* _Action item_
What you should output is the data below, unchanged in every character.

* _Data_

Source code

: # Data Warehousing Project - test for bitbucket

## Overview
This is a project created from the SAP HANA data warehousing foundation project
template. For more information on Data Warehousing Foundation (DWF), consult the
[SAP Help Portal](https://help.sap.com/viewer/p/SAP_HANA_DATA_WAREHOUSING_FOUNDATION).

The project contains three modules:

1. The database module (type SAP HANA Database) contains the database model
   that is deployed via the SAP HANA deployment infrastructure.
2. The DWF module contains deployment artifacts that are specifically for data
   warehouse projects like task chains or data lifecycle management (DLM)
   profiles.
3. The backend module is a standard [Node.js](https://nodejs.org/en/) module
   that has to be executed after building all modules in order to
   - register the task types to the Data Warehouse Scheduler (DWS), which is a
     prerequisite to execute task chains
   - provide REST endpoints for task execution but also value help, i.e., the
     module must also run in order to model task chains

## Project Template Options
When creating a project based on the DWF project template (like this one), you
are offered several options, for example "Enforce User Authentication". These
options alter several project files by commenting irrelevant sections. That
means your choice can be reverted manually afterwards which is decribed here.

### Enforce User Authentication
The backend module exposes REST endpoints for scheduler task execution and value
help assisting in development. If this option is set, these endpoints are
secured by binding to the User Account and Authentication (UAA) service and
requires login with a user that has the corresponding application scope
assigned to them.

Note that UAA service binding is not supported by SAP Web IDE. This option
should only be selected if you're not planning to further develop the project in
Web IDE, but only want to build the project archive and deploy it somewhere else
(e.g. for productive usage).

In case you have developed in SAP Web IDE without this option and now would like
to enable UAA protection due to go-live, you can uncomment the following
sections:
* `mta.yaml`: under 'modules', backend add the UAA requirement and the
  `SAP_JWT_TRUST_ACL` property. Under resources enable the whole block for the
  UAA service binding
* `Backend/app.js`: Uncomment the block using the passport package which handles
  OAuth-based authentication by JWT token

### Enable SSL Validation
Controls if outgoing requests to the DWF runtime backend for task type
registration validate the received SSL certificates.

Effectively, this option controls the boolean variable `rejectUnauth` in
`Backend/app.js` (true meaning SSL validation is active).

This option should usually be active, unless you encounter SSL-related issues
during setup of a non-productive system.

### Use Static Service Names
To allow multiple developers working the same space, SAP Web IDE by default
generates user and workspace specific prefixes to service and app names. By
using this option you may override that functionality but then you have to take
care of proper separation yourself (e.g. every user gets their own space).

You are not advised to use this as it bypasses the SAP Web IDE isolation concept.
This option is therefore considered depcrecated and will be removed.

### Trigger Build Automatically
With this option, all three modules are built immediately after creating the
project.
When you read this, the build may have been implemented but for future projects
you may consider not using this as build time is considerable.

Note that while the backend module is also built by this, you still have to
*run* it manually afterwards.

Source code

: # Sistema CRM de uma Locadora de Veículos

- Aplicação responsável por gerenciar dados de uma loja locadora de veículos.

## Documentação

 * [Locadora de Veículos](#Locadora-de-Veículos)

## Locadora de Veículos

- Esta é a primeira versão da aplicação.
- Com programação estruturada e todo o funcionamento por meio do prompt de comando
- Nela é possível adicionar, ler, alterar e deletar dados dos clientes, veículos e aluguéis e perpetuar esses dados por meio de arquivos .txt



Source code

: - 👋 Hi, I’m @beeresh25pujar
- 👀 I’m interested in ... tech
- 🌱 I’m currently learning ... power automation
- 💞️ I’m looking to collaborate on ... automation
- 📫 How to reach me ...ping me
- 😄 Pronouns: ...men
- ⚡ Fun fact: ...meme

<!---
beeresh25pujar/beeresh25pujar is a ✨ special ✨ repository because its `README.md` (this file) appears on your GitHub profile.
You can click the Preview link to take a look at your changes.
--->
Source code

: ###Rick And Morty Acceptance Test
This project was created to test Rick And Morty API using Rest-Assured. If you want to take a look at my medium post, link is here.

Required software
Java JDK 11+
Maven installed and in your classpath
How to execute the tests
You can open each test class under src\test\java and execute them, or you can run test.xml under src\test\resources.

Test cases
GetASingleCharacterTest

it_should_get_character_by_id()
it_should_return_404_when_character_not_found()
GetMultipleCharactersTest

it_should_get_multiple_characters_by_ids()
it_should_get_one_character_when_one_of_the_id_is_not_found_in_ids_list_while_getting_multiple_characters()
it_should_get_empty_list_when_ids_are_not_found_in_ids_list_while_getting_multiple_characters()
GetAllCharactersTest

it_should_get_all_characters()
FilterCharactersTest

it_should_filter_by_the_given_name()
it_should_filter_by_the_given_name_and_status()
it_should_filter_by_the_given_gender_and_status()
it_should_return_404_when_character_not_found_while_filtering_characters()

* _Completed task_
Source code

: # Data Warehousing Project - test for bitbucket

## Overview
This is a project created from the SAP HANA data warehousing foundation project
template. For more information on Data Warehousing Foundation (DWF), consult the
[SAP Help Portal](https://help.sap.com/viewer/p/SAP_HANA_DATA_WAREHOUSING_FOUNDATION).

The project contains three modules:

1. The database module (type SAP HANA Database) contains the database model
   that is deployed via the SAP HANA deployment infrastructure.
2. The DWF module contains deployment artifacts that are specifically for data
   warehouse projects like task chains or data lifecycle management (DLM)
   profiles.
3. The backend module is a standard [Node.js](https://nodejs.org/en/) module
   that has to be executed after building all modules in order to
   - register the task types to the Data Warehouse Scheduler (DWS), which is a
     prerequisite to execute task chains
   - provide REST endpoints for task execution but also value help, i.e., the
     module must also run in order to model task chains

## Project Template Options
When creating a project based on the DWF project template (like this one), you
are offered several options, for example "Enforce User Authentication". These
options alter several project files by commenting irrelevant sections. That
means your choice can be reverted manually afterwards which is decribed here.

### Enforce User Authentication
The backend module exposes REST endpoints for scheduler task execution and value
help assisting in development. If this option is set, these endpoints are
secured by binding to the User Account and Authentication (UAA) service and
requires login with a user that has the corresponding application scope
assigned to them.

Note that UAA service binding is not supported by SAP Web IDE. This option
should only be selected if you're not planning to further develop the project in
Web IDE, but only want to build the project archive and deploy it somewhere else
(e.g. for productive usage).

In case you have developed in SAP Web IDE without this option and now would like
to enable UAA protection due to go-live, you can uncomment the following
sections:
* `mta.yaml`: under 'modules', backend add the UAA requirement and the
  `SAP_JWT_TRUST_ACL` property. Under resources enable the whole block for the
  UAA service binding
* `Backend/app.js`: Uncomment the block using the passport package which handles
  OAuth-based authentication by JWT token

### Enable SSL Validation
Controls if outgoing requests to the DWF runtime backend for task type
registration validate the received SSL certificates.

Effectively, this option controls the boolean variable `rejectUnauth` in
`Backend/app.js` (true meaning SSL validation is active).

This option should usually be active, unless you encounter SSL-related issues
during setup of a non-productive system.

### Use Static Service Names
To allow multiple developers working the same space, SAP Web IDE by default
generates user and workspace specific prefixes to service and app names. By
using this option you may override that functionality but then you have to take
care of proper separation yourself (e.g. every user gets their own space).

You are not advised to use this as it bypasses the SAP Web IDE isolation concept.
This option is therefore considered depcrecated and will be removed.

### Trigger Build Automatically
With this option, all three modules are built immediately after creating the
project.
When you read this, the build may have been implemented but for future projects
you may consider not using this as build time is considerable.

Note that while the backend module is also built by this, you still have to
*run* it manually afterwards.

Source code

: # Sistema CRM de uma Locadora de Veículos

- Aplicação responsável por gerenciar dados de uma loja locadora de veículos.

## Documentação

 * [Locadora de Veículos](#Locadora-de-Veículos)

## Locadora de Veículos

- Esta é a primeira versão da aplicação.
- Com programação estruturada e todo o funcionamento por meio do prompt de comando
- Nela é possível adicionar, ler, alterar e deletar dados dos clientes, veículos e aluguéis e perpetuar esses dados por meio de arquivos .txt



Source code

: - 👋 Hi, I’m @beeresh25pujar
- 👀 I’m interested in ... tech
- 🌱 I’m currently learning ... power automation
- 💞️ I’m looking to collaborate on ... automation
- 📫 How to reach me ...ping me
- 😄 Pronouns: ...men
- ⚡ Fun fact: ...meme

<!---
beeresh25pujar/beeresh25pujar is a ✨ special ✨ repository because its `README.md` (this file) appears on your GitHub profile.
You can click the Preview link to take a look at your changes.
--->
Source code

: ###Rick And Morty Acceptance Test
This project was created to test Rick And Morty API using Rest-Assured. If you want to take a look at my medium post, link is here.

Required software
Java JDK 11+
Maven installed and in your classpath
How to execute the tests
You can open each test class under src\test\java and execute them, or you can run test.xml under src\test\resources.

Test cases
GetASingleCharacterTest

it_should_get_character_by_id()
it_should_return_404_when_character_not_found()
GetMultipleCharactersTest

it_should_get_multiple_characters_by_ids()
it_should_get_one_character_when_one_of_the_id_is_not_found_in_ids_list_while_getting_multiple_characters()
it_should_get_empty_list_when_ids_are_not_found_in_ids_list_while_getting_multiple_characters()
GetAllCharactersTest

it_should_get_all_characters()
FilterCharactersTest

it_should_filter_by_the_given_name()
it_should_filter_by_the_given_name_and_status()
it_should_filter_by_the_given_gender_and_status()
it_should_return_404_when_character_not_found_while_filtering_characters()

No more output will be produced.